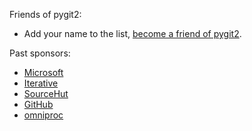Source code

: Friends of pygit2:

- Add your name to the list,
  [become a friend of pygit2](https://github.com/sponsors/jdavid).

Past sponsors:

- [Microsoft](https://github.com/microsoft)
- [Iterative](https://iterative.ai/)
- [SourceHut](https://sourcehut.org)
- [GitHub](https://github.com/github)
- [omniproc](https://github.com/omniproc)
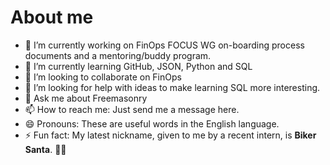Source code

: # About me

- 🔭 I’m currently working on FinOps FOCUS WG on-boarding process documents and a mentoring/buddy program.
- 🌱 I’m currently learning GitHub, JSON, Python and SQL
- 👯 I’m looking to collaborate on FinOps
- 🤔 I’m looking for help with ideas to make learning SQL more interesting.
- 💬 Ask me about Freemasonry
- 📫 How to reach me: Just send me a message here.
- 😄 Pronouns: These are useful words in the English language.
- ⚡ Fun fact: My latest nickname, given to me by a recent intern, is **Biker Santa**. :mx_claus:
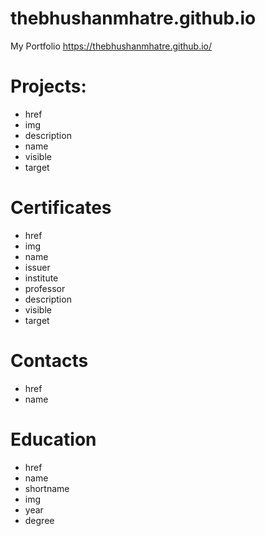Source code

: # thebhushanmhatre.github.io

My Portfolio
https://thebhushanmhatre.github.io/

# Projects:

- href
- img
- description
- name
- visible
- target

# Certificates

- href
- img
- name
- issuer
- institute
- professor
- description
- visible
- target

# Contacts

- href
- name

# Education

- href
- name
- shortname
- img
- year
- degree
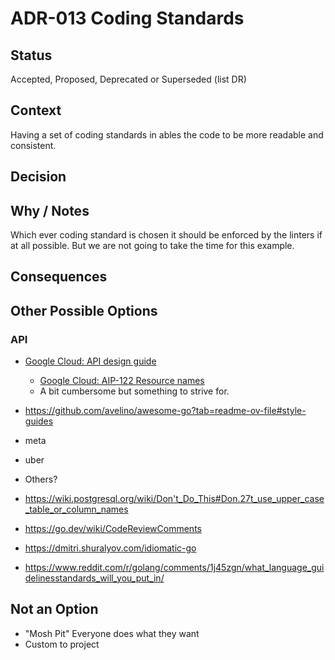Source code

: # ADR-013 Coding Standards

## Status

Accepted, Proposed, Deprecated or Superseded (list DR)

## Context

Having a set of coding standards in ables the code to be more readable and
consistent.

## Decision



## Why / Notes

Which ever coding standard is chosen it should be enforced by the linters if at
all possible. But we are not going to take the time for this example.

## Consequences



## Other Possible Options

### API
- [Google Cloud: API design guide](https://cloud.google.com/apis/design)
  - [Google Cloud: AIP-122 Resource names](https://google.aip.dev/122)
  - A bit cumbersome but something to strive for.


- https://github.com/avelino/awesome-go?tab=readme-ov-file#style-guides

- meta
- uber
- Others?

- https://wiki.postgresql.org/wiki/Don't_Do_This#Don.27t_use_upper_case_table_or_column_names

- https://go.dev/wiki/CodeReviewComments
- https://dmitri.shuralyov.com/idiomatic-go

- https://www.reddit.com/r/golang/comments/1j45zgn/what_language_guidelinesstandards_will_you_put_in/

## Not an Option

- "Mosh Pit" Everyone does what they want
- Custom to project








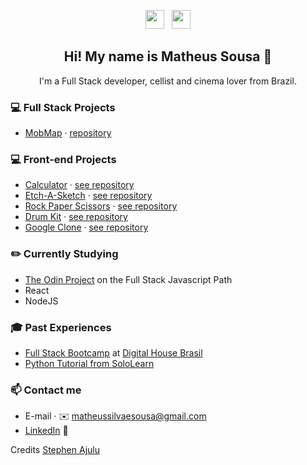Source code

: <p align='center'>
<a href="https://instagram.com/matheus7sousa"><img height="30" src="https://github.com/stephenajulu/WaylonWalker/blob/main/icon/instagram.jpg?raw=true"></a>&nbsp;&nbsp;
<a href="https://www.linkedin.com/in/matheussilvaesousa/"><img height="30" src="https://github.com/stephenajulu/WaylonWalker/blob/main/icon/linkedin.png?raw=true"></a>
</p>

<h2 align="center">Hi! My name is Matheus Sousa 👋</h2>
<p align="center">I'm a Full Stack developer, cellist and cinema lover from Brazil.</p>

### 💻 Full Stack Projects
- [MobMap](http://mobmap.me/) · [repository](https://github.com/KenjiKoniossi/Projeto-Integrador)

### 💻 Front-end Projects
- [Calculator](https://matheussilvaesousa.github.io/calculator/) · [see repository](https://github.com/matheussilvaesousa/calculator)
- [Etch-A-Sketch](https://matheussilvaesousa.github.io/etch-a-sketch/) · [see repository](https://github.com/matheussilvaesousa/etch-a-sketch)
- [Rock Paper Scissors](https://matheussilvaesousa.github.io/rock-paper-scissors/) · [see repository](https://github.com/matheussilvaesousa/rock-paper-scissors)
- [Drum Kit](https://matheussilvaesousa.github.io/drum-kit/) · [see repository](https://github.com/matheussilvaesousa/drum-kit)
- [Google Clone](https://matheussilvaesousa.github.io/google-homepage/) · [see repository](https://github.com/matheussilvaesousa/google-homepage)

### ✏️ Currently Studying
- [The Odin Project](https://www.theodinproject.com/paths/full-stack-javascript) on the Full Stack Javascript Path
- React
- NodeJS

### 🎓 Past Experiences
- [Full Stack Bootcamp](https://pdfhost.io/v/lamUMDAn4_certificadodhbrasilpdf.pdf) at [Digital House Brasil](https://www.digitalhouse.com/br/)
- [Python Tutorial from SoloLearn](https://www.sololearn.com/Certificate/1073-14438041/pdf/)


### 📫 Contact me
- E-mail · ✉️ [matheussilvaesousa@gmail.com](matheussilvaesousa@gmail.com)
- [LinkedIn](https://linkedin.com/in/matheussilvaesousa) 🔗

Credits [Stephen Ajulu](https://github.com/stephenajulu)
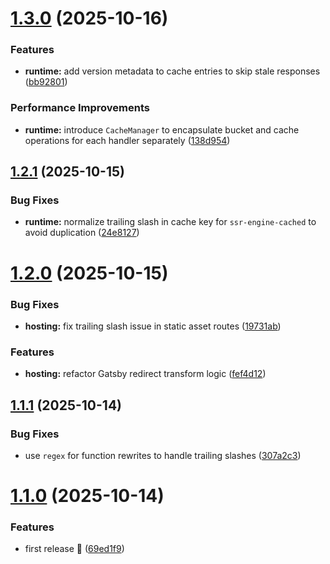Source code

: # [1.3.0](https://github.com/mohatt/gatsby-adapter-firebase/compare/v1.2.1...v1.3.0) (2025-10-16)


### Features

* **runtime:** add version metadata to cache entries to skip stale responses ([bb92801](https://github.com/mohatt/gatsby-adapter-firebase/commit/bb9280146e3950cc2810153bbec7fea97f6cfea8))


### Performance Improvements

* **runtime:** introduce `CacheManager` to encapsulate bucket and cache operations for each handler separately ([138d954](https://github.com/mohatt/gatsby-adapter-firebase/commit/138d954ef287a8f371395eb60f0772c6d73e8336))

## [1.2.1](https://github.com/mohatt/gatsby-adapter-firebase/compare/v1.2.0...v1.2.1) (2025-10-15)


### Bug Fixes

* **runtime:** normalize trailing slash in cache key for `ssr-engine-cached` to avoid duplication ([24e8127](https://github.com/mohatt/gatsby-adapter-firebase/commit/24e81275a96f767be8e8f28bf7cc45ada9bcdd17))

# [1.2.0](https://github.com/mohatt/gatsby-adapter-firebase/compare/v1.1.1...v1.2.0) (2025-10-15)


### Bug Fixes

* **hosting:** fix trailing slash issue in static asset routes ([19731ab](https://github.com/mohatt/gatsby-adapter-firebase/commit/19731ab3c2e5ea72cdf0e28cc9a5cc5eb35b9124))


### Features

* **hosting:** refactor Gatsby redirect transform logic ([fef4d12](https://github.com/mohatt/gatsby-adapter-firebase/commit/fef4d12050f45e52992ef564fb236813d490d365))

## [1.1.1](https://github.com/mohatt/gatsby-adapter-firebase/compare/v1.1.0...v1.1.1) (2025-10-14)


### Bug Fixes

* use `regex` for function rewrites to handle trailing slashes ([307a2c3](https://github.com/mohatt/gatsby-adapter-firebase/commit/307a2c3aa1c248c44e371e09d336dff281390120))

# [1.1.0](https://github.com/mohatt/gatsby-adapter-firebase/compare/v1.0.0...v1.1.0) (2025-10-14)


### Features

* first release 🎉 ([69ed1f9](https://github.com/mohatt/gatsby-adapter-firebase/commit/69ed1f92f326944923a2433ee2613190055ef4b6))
※
**GOAL OF THE EXERCISE**
Reproduce the entire listing exactly, but omit any pictures.

**RESPONSE AREA**
Source code

: Friends of pygit2:

- Add your name to the list,
  [become a friend of pygit2](https://github.com/sponsors/jdavid).

Past sponsors:

- [Microsoft](https://github.com/microsoft)
- [Iterative](https://iterative.ai/)
- [SourceHut](https://sourcehut.org)
- [GitHub](https://github.com/github)
- [omniproc](https://github.com/omniproc)
Source code

: # About me

- 🔭 I’m currently working on FinOps FOCUS WG on-boarding process documents and a mentoring/buddy program.
- 🌱 I’m currently learning GitHub, JSON, Python and SQL
- 👯 I’m looking to collaborate on FinOps
- 🤔 I’m looking for help with ideas to make learning SQL more interesting.
- 💬 Ask me about Freemasonry
- 📫 How to reach me: Just send me a message here.
- 😄 Pronouns: These are useful words in the English language.
- ⚡ Fun fact: My latest nickname, given to me by a recent intern, is **Biker Santa**. :mx_claus:
Source code

: # thebhushanmhatre.github.io

My Portfolio
https://thebhushanmhatre.github.io/

# Projects:

- href
- img
- description
- name
- visible
- target

# Certificates

- href
- img
- name
- issuer
- institute
- professor
- description
- visible
- target

# Contacts

- href
- name

# Education

- href
- name
- shortname
- img
- year
- degree
Source code

: # ADR-013 Coding Standards

## Status

Accepted, Proposed, Deprecated or Superseded (list DR)

## Context

Having a set of coding standards in ables the code to be more readable and
consistent.

## Decision



## Why / Notes

Which ever coding standard is chosen it should be enforced by the linters if at
all possible. But we are not going to take the time for this example.

## Consequences



## Other Possible Options

### API
- [Google Cloud: API design guide](https://cloud.google.com/apis/design)
  - [Google Cloud: AIP-122 Resource names](https://google.aip.dev/122)
  - A bit cumbersome but something to strive for.


- https://github.com/avelino/awesome-go?tab=readme-ov-file#style-guides

- meta
- uber
- Others?

- https://wiki.postgresql.org/wiki/Don't_Do_This#Don.27t_use_upper_case_table_or_column_names

- https://go.dev/wiki/CodeReviewComments
- https://dmitri.shuralyov.com/idiomatic-go

- https://www.reddit.com/r/golang/comments/1j45zgn/what_language_guidelinesstandards_will_you_put_in/

## Not an Option

- "Mosh Pit" Everyone does what they want
- Custom to project








Source code

: <p align='center'>
<a href="https://instagram.com/matheus7sousa"><img height="30" src="https://github.com/stephenajulu/WaylonWalker/blob/main/icon/instagram.jpg?raw=true"></a>&nbsp;&nbsp;
<a href="https://www.linkedin.com/in/matheussilvaesousa/"><img height="30" src="https://github.com/stephenajulu/WaylonWalker/blob/main/icon/linkedin.png?raw=true"></a>
</p>

<h2 align="center">Hi! My name is Matheus Sousa 👋</h2>
<p align="center">I'm a Full Stack developer, cellist and cinema lover from Brazil.</p>

### 💻 Full Stack Projects
- [MobMap](http://mobmap.me/) · [repository](https://github.com/KenjiKoniossi/Projeto-Integrador)

### 💻 Front-end Projects
- [Calculator](https://matheussilvaesousa.github.io/calculator/) · [see repository](https://github.com/matheussilvaesousa/calculator)
- [Etch-A-Sketch](https://matheussilvaesousa.github.io/etch-a-sketch/) · [see repository](https://github.com/matheussilvaesousa/etch-a-sketch)
- [Rock Paper Scissors](https://matheussilvaesousa.github.io/rock-paper-scissors/) · [see repository](https://github.com/matheussilvaesousa/rock-paper-scissors)
- [Drum Kit](https://matheussilvaesousa.github.io/drum-kit/) · [see repository](https://github.com/matheussilvaesousa/drum-kit)
- [Google Clone](https://matheussilvaesousa.github.io/google-homepage/) · [see repository](https://github.com/matheussilvaesousa/google-homepage)

### ✏️ Currently Studying
- [The Odin Project](https://www.theodinproject.com/paths/full-stack-javascript) on the Full Stack Javascript Path
- React
- NodeJS

### 🎓 Past Experiences
- [Full Stack Bootcamp](https://pdfhost.io/v/lamUMDAn4_certificadodhbrasilpdf.pdf) at [Digital House Brasil](https://www.digitalhouse.com/br/)
- [Python Tutorial from SoloLearn](https://www.sololearn.com/Certificate/1073-14438041/pdf/)


### 📫 Contact me
- E-mail · ✉️ [matheussilvaesousa@gmail.com](matheussilvaesousa@gmail.com)
- [LinkedIn](https://linkedin.com/in/matheussilvaesousa) 🔗

Credits [Stephen Ajulu](https://github.com/stephenajulu)
Source code

: # [1.3.0](https://github.com/mohatt/gatsby-adapter-firebase/compare/v1.2.1...v1.3.0) (2025-10-16)


### Features

* **runtime:** add version metadata to cache entries to skip stale responses ([bb92801](https://github.com/mohatt/gatsby-adapter-firebase/commit/bb9280146e3950cc2810153bbec7fea97f6cfea8))


### Performance Improvements

* **runtime:** introduce `CacheManager` to encapsulate bucket and cache operations for each handler separately ([138d954](https://github.com/mohatt/gatsby-adapter-firebase/commit/138d954ef287a8f371395eb60f0772c6d73e8336))

## [1.2.1](https://github.com/mohatt/gatsby-adapter-firebase/compare/v1.2.0...v1.2.1) (2025-10-15)


### Bug Fixes

* **runtime:** normalize trailing slash in cache key for `ssr-engine-cached` to avoid duplication ([24e8127](https://github.com/mohatt/gatsby-adapter-firebase/commit/24e81275a96f767be8e8f28bf7cc45ada9bcdd17))

# [1.2.0](https://github.com/mohatt/gatsby-adapter-firebase/compare/v1.1.1...v1.2.0) (2025-10-15)


### Bug Fixes

* **hosting:** fix trailing slash issue in static asset routes ([19731ab](https://github.com/mohatt/gatsby-adapter-firebase/commit/19731ab3c2e5ea72cdf0e28cc9a5cc5eb35b9124))


### Features

* **hosting:** refactor Gatsby redirect transform logic ([fef4d12](https://github.com/mohatt/gatsby-adapter-firebase/commit/fef4d12050f45e52992ef564fb236813d490d365))

## [1.1.1](https://github.com/mohatt/gatsby-adapter-firebase/compare/v1.1.0...v1.1.1) (2025-10-14)


### Bug Fixes

* use `regex` for function rewrites to handle trailing slashes ([307a2c3](https://github.com/mohatt/gatsby-adapter-firebase/commit/307a2c3aa1c248c44e371e09d336dff281390120))

# [1.1.0](https://github.com/mohatt/gatsby-adapter-firebase/compare/v1.0.0...v1.1.0) (2025-10-14)


### Features

* first release 🎉 ([69ed1f9](https://github.com/mohatt/gatsby-adapter-firebase/commit/69ed1f92f326944923a2433ee2613190055ef4b6))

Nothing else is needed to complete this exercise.